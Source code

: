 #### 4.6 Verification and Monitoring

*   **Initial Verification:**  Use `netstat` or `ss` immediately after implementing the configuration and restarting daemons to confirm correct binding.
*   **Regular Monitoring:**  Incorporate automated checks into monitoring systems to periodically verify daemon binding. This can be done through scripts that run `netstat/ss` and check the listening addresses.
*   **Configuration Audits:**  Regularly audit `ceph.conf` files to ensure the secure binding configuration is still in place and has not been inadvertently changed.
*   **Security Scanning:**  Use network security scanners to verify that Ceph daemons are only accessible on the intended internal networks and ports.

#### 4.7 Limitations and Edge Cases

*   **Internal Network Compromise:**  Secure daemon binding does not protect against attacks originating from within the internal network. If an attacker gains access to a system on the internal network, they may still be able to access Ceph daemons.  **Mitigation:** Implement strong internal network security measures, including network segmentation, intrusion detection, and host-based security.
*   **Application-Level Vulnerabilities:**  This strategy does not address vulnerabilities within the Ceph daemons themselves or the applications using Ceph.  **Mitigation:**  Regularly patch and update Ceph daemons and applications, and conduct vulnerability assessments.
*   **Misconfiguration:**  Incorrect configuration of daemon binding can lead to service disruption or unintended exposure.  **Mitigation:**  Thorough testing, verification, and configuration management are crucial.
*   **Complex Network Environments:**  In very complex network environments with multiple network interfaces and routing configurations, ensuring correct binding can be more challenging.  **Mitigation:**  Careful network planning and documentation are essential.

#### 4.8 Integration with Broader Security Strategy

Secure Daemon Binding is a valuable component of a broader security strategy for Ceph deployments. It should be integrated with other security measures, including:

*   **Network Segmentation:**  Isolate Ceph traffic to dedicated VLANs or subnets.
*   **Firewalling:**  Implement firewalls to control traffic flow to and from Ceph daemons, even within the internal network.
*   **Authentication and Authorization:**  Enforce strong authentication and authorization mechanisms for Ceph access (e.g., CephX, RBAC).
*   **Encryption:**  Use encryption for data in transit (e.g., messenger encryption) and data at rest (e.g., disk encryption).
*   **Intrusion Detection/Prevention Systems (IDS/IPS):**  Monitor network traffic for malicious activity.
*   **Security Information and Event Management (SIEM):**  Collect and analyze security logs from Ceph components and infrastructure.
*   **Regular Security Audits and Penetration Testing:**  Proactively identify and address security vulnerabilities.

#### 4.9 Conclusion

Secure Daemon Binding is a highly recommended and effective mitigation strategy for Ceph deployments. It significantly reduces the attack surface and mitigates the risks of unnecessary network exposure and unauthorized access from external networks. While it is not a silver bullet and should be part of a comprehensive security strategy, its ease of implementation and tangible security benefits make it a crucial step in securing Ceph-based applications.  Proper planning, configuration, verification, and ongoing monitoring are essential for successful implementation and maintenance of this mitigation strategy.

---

————————

**What needs to be done**
Copy out every line of the listing that includes the string "networks".

**Worked solution**
*   **Security Scanning:**  Use network security scanners to verify that Ceph daemons are only accessible on the intended internal networks and ports.
Secure Daemon Binding is a highly recommended and effective mitigation strategy for Ceph deployments. It significantly reduces the attack surface and mitigates the risks of unnecessary network exposure and unauthorized access from external networks. While it is not a silver bullet and should be part of a comprehensive security strategy, its ease of implementation and tangible security benefits make it a crucial step in securing Ceph-based applications.  Proper planning, configuration, verification, and ongoing monitoring are essential for successful implementation and maintenance of this mitigation strategy.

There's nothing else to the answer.